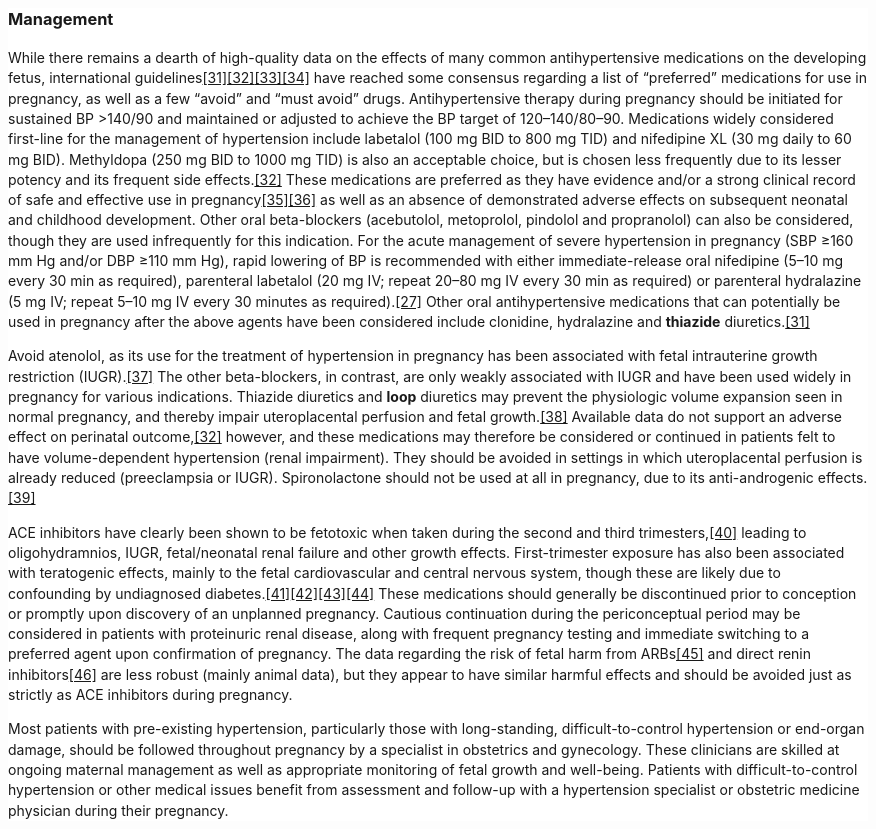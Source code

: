 
### Management

While there remains a dearth of high-quality data on the effects of many common antihypertensive medications on the developing fetus, international guidelines​[[31]](#ButaliaSAudibertFCxf4txe9A-MEtAl.Hy-83D83F4E)​[[32]](#c0021n00641)​[[33]](#c0021n00642)​[[34]](#BrownMAMageeLAKennyLCEtAl.Hypertens-0FF97CFE) have reached some consensus regarding a list of “preferred” medications for use in pregnancy, as well as a few “avoid” and “must avoid” drugs. Antihypertensive therapy during pregnancy should be initiated for sustained BP >140/90 and maintained or adjusted to achieve the BP target of 120–140/80–90. Medications widely considered first-line for the management of hypertension include labetalol (100 mg BID to 800 mg TID) and nifedipine XL (30 mg daily to 60 mg BID). Methyldopa (250 mg BID to 1000 mg TID) is also an acceptable choice, but is chosen less frequently due to its lesser potency and its frequent side effects.​[[32]](#c0021n00641) These medications are preferred as they have evidence and/or a strong clinical record of safe and effective use in pregnancy​[[35]](#c0021n00643)​[[36]](#c0021n00644) as well as an absence of demonstrated adverse effects on subsequent neonatal and childhood development. Other oral beta-blockers (acebutolol, metoprolol, pindolol and propranolol) can also be considered, though they are used infrequently for this indication. For the acute management of severe hypertension in pregnancy (SBP ≥160 mm Hg and/or DBP ≥110 mm Hg), rapid lowering of BP is recommended with either immediate-release oral nifedipine (5–10 mg every 30 min as required), parenteral labetalol (20 mg IV; repeat 20–80 mg IV every 30 min as required) or parenteral hydralazine (5 mg IV; repeat 5–10 mg IV every 30 minutes as required).​[[27]](#c0021n00639) Other oral antihypertensive medications that can potentially be used in pregnancy after the above agents have been considered include clonidine, hydralazine and **thiazide** diuretics.​[[31]](#ButaliaSAudibertFCxf4txe9A-MEtAl.Hy-83D83F4E)

Avoid atenolol, as its use for the treatment of hypertension in pregnancy has been associated with fetal intrauterine growth restriction (IUGR).​[[37]](#c0021n00647) The other beta-blockers, in contrast, are only weakly associated with IUGR and have been used widely in pregnancy for various indications. Thiazide diuretics and **loop** diuretics may prevent the physiologic volume expansion seen in normal pregnancy, and thereby impair uteroplacental perfusion and fetal growth.​[[38]](#c0021n00646) Available data do not support an adverse effect on perinatal outcome,​[[32]](#c0021n00641) however, and these medications may therefore be considered or continued in patients felt to have volume-dependent hypertension (renal impairment). They should be avoided in settings in which uteroplacental perfusion is already reduced (preeclampsia or IUGR). Spironolactone should not be used at all in pregnancy, due to its anti-androgenic effects.​[[39]](#c0021n00648)

ACE inhibitors have clearly been shown to be fetotoxic when taken during the second and third trimesters,​[[40]](#c0021n00649) leading to oligohydramnios, IUGR, fetal/neonatal renal failure and other growth effects. First-trimester exposure has also been associated with teratogenic effects, mainly to the fetal cardiovascular and central nervous system, though these are likely due to confounding by undiagnosed diabetes.​[[41]](#c0021n00650)​[[42]](#RayJGVermeulenMJKorenG.TakingACEInh-0FFA5843)​[[43]](#HoeltzenbeinMTissen-DiabateTFietzAK-0FFA5B02)​[[44]](#KarthikeyanVJFernerREBaghdadiSEtAl.-0FFA5D79) These medications should generally be discontinued prior to conception or promptly upon discovery of an unplanned pregnancy. Cautious continuation during the periconceptual period may be considered in patients with proteinuric renal disease, along with frequent pregnancy testing and immediate switching to a preferred agent upon confirmation of pregnancy. The data regarding the risk of fetal harm from ARBs​[[45]](#c0021n00651) and direct renin inhibitors​[[46]](#c0021n00652) are less robust (mainly animal data), but they appear to have similar harmful effects and should be avoided just as strictly as ACE inhibitors during pregnancy.

Most patients with pre-existing hypertension, particularly those with long-standing, difficult-to-control hypertension or end-organ damage, should be followed throughout pregnancy by a specialist in obstetrics and gynecology. These clinicians are skilled at ongoing maternal management as well as appropriate monitoring of fetal growth and well-being. Patients with difficult-to-control hypertension or other medical issues benefit from assessment and follow-up with a hypertension specialist or obstetric medicine physician during their pregnancy.
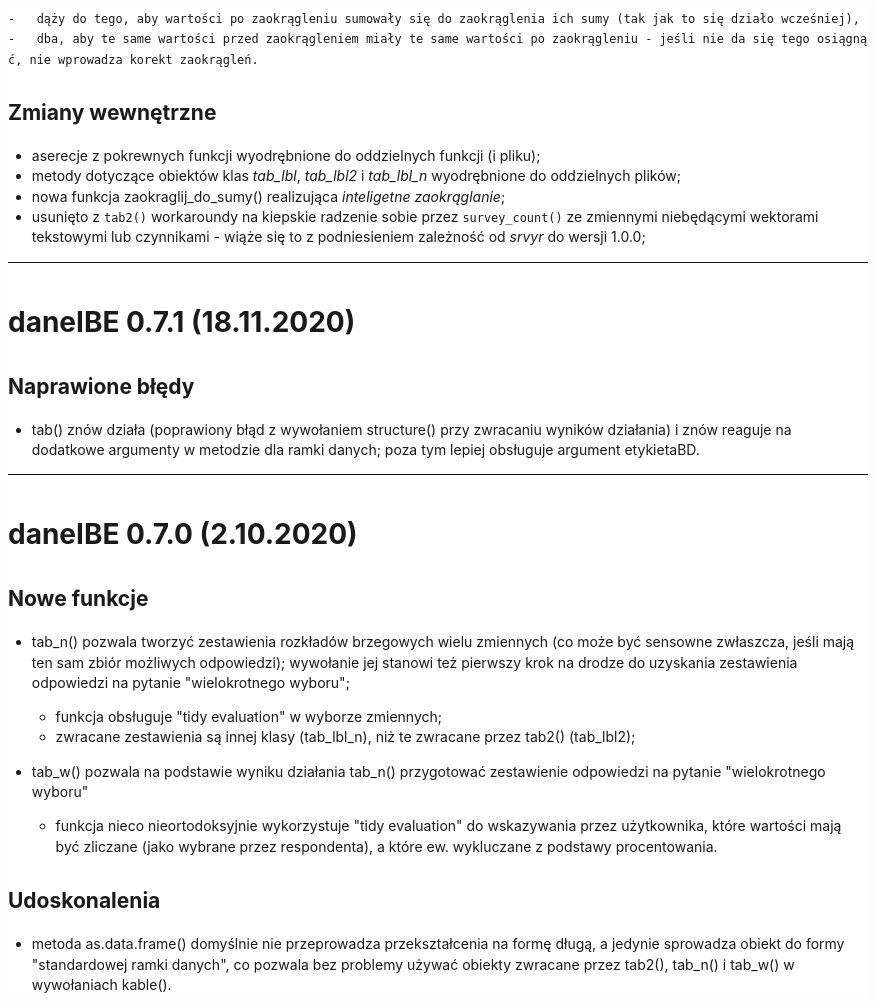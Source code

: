     -   dąży do tego, aby wartości po zaokrągleniu sumowały się do zaokrąglenia ich sumy (tak jak to się działo wcześniej),
    -   dba, aby te same wartości przed zaokrągleniem miały te same wartości po zaokrągleniu - jeśli nie da się tego osiągnąć, nie wprowadza korekt zaokrągleń.

## Zmiany wewnętrzne

-   aserecje z pokrewnych funkcji wyodrębnione do oddzielnych funkcji (i pliku);
-   metody dotyczące obiektów klas *tab_lbl*, *tab_lbl2* i *tab_lbl_n* wyodrębnione do oddzielnych plików;
-   nowa funkcja zaokraglij_do_sumy() realizująca *inteligetne zaokrąglanie*;
-   usunięto z `tab2()` workaroundy na kiepskie radzenie sobie przez `survey_count()` ze zmiennymi niebędącymi wektorami tekstowymi lub czynnikami - wiąże się to z podniesieniem zależność od *srvyr* do wersji 1.0.0;

------------------------------------------------------------------------

# daneIBE 0.7.1 (18.11.2020)

## Naprawione błędy

-   tab() znów działa (poprawiony błąd z wywołaniem structure() przy zwracaniu wyników działania) i znów reaguje na dodatkowe argumenty w metodzie dla ramki danych; poza tym lepiej obsługuje argument etykietaBD.

------------------------------------------------------------------------

# daneIBE 0.7.0 (2.10.2020)

## Nowe funkcje

-   tab_n() pozwala tworzyć zestawienia rozkładów brzegowych wielu zmiennych (co może być sensowne zwłaszcza, jeśli mają ten sam zbiór możliwych odpowiedzi); wywołanie jej stanowi też pierwszy krok na drodze do uzyskania zestawienia odpowiedzi na pytanie "wielokrotnego wyboru";

    -   funkcja obsługuje "tidy evaluation" w wyborze zmiennych;
    -   zwracane zestawienia są innej klasy (tab_lbl_n), niż te zwracane przez tab2() (tab_lbl2);

-   tab_w() pozwala na podstawie wyniku działania tab_n() przygotować zestawienie odpowiedzi na pytanie "wielokrotnego wyboru"

    -   funkcja nieco nieortodoksyjnie wykorzystuje "tidy evaluation" do wskazywania przez użytkownika, które wartości mają być zliczane (jako wybrane przez respondenta), a które ew. wykluczane z podstawy procentowania.

## Udoskonalenia

-   metoda as.data.frame() domyślnie nie przeprowadza przekształcenia na formę długą, a jedynie sprowadza obiekt do formy "standardowej ramki danych", co pozwala bez problemy używać obiekty zwracane przez tab2(), tab_n() i tab_w() w wywołaniach kable().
============================================================
Your assignment: For each line of the data that has the word "obsługuje", report that line.

Task response:
-   tab() znów działa (poprawiony błąd z wywołaniem structure() przy zwracaniu wyników działania) i znów reaguje na dodatkowe argumenty w metodzie dla ramki danych; poza tym lepiej obsługuje argument etykietaBD.
    -   funkcja obsługuje "tidy evaluation" w wyborze zmiennych;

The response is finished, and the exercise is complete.